(GIVEN DATA begins)

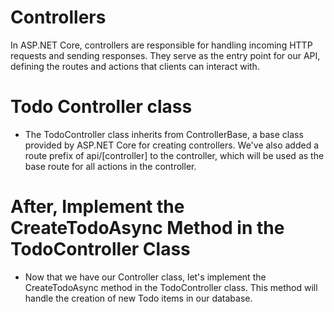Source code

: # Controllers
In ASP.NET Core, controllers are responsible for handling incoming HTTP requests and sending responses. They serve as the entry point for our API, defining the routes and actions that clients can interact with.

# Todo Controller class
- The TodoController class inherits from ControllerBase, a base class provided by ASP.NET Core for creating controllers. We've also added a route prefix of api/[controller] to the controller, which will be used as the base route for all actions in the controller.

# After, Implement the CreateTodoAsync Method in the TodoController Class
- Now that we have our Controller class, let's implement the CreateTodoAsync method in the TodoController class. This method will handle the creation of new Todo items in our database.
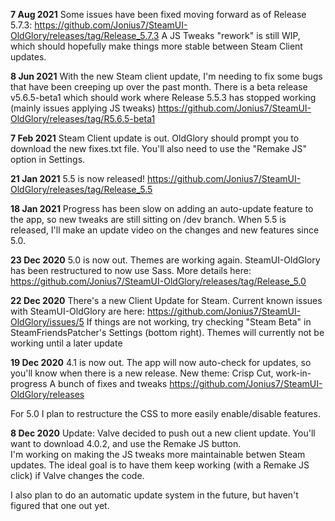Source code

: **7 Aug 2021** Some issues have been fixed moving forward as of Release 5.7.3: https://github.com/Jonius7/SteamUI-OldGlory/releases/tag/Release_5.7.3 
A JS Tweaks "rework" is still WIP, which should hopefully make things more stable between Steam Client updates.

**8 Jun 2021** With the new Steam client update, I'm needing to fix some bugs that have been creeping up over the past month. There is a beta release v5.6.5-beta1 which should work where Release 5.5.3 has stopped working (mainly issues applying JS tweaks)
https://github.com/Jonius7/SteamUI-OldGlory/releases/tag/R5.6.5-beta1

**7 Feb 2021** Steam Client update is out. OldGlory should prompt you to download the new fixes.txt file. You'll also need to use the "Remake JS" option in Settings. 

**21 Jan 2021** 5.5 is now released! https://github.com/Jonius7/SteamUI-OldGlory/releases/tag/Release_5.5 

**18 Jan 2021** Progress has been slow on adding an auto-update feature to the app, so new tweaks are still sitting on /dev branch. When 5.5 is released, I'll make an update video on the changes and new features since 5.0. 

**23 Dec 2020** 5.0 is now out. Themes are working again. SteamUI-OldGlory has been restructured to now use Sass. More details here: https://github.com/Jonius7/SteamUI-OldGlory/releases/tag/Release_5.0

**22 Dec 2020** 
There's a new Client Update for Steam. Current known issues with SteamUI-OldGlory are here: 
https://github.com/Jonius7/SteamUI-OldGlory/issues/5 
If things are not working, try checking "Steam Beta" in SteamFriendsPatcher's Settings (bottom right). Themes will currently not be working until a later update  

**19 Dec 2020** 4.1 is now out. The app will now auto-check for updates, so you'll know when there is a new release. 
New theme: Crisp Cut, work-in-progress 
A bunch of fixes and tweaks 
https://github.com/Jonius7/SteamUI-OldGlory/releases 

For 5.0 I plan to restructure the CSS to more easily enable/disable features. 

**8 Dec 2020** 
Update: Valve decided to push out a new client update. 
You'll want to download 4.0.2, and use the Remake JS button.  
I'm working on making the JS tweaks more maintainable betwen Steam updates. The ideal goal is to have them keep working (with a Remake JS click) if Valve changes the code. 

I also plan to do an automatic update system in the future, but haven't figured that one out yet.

(GIVEN DATA ends)

[INSTRUCTIONS TO FOLLOW]: Taking the entries above, copy word for word the lines from the one with "# After, Implement" up to and including the one with "applying JS tweaks)", without any picture.

[YOUR SOLUTION]:
# After, Implement the CreateTodoAsync Method in the TodoController Class
- Now that we have our Controller class, let's implement the CreateTodoAsync method in the TodoController class. This method will handle the creation of new Todo items in our database.
Source code

: **7 Aug 2021** Some issues have been fixed moving forward as of Release 5.7.3: https://github.com/Jonius7/SteamUI-OldGlory/releases/tag/Release_5.7.3 
A JS Tweaks "rework" is still WIP, which should hopefully make things more stable between Steam Client updates.

**8 Jun 2021** With the new Steam client update, I'm needing to fix some bugs that have been creeping up over the past month. There is a beta release v5.6.5-beta1 which should work where Release 5.5.3 has stopped working (mainly issues applying JS tweaks)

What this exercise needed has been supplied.